In recent weeks, Geo has gone from a provider of news to millions of people, to a major subject of the news, to a blank screen. As well as depriving those millions of people of a major source of information, the saga underscores an urgent need to address the safety of the thousands of staffers at Geo and its affiliates.
Geo’s most recent troubles began with the attempted murder of its outspoken anchor, Hamid Mir, in April. An outpouring of concern quickly turned into condemnation when the channel aired allegations that Pakistan’s Inter-Services Intelligence (ISI), the country’s powerful intelligence agency, was behind the attack. Critics say Geo’s reporting of the allegations was irresponsible. Mir was labeled a traitor and an Indian agent by many in the country, including some members of the journalism community.
In the following days, Pakistan’s Defense Ministry brought a complaint against Geo for “undermining the integrity and tarnishing the image” of the ISI. Staffers at The News–including Umar Cheema, who wrote critically about the attack on Mir–began receiving e-mailed threats. This was just the beginning.
On May 20, some members of PEMRA tried to take Geo off the air, announcing that licenses for Geo News, Geo Entertainment, and Geo Tez, channels under the Geo TV Network, had been suspended. But later that day, PEMRA issued a press release saying the meeting had only been attended by 5 of its 12 members and had “no legal standing.”
Regardless, Geo News had already been virtually blacked out across 90 percent of Pakistan, according to Ibrahim Rahman, CEO of Geo TV Network.

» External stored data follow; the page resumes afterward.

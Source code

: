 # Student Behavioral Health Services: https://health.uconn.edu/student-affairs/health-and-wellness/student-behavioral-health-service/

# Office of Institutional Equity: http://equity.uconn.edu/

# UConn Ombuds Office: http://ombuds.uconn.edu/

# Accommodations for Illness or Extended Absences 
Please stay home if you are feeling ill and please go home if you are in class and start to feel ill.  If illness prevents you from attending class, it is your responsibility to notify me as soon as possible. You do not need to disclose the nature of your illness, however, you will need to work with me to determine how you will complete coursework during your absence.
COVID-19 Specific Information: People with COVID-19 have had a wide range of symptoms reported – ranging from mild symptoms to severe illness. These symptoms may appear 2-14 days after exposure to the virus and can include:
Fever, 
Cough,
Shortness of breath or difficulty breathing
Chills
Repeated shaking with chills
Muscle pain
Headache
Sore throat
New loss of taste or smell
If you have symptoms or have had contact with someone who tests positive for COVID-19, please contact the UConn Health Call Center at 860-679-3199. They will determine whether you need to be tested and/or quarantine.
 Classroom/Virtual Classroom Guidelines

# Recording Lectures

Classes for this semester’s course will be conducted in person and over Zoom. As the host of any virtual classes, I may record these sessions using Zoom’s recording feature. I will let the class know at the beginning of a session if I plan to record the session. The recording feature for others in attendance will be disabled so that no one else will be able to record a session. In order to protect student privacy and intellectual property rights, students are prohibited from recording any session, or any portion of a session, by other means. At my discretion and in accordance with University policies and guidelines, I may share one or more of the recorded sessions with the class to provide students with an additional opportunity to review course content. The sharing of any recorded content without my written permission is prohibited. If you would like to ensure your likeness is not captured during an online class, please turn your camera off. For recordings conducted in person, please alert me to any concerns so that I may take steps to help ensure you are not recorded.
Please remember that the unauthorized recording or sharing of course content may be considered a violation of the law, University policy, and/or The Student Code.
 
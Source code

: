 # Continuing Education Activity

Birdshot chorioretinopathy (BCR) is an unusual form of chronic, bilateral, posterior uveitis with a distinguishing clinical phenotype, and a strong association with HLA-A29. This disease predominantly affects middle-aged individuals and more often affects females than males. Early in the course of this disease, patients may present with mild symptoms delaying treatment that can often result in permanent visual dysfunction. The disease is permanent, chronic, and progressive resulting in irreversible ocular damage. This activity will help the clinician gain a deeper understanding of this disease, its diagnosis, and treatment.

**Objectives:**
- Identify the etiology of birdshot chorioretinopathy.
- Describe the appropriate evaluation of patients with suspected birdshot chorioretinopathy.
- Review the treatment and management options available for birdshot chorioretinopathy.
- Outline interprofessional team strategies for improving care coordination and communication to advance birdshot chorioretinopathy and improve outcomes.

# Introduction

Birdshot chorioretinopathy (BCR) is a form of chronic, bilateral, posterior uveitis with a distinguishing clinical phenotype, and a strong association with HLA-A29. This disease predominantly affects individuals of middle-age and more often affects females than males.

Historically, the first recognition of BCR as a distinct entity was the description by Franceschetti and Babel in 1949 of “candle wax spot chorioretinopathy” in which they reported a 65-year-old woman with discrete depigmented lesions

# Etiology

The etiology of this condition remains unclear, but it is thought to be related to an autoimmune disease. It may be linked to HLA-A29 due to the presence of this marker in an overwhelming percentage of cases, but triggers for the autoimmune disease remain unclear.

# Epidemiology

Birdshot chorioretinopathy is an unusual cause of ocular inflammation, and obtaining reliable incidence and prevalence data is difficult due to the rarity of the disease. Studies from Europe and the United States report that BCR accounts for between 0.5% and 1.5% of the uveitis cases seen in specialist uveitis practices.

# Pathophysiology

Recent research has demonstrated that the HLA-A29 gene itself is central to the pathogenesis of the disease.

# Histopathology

Cable operators were pressured to bump Geo down their channel listings, and then to remove it altogether, he told CPJ.
On May 26, the Geo and Jang groups issued a front page apology to the ISI chief for its coverage immediately after the attack on Mir, but this did not diffuse the tensions.
To add to the pressure, Geo recently was labeled blasphemous by religious conservatives for airing a morning show that reenacted a celebrity wedding accompanied by a Sufi song, according to news reports, which said thousands of public complaints poured in against the network.
At stake is not only the group’s ability to operate freely, but the lives of 7,500 people that are directly employed by Geo, according to Muaaz Ahsan, Geo’s director of programming and branding. “Each one of their livelihoods and safety remains vulnerable,” he told CPJ.
Vans carrying Jang’s newspapers have been torched in Lahore, Lodhran, and Rawalpindi. I was told that some advertisers have also come under threat recently. “It seems their strategy is to bleed us financially to death,” Ahsan said.
Taking up the offensive, Geo News today brought a defamation suit against the ISI, the media regulator, and the defense ministry for “defaming and maligning” the channel, giving them 14 days to publicly apologize and pay damages of 50 billion Pakistani rupees (US $507 million) or go to court, according to a report published in one of the group’s papers. “We have been left with no other option but to turn to the courts,” Ahsan said. “We had to pursue such options or else we will never be safe in Pakistan.”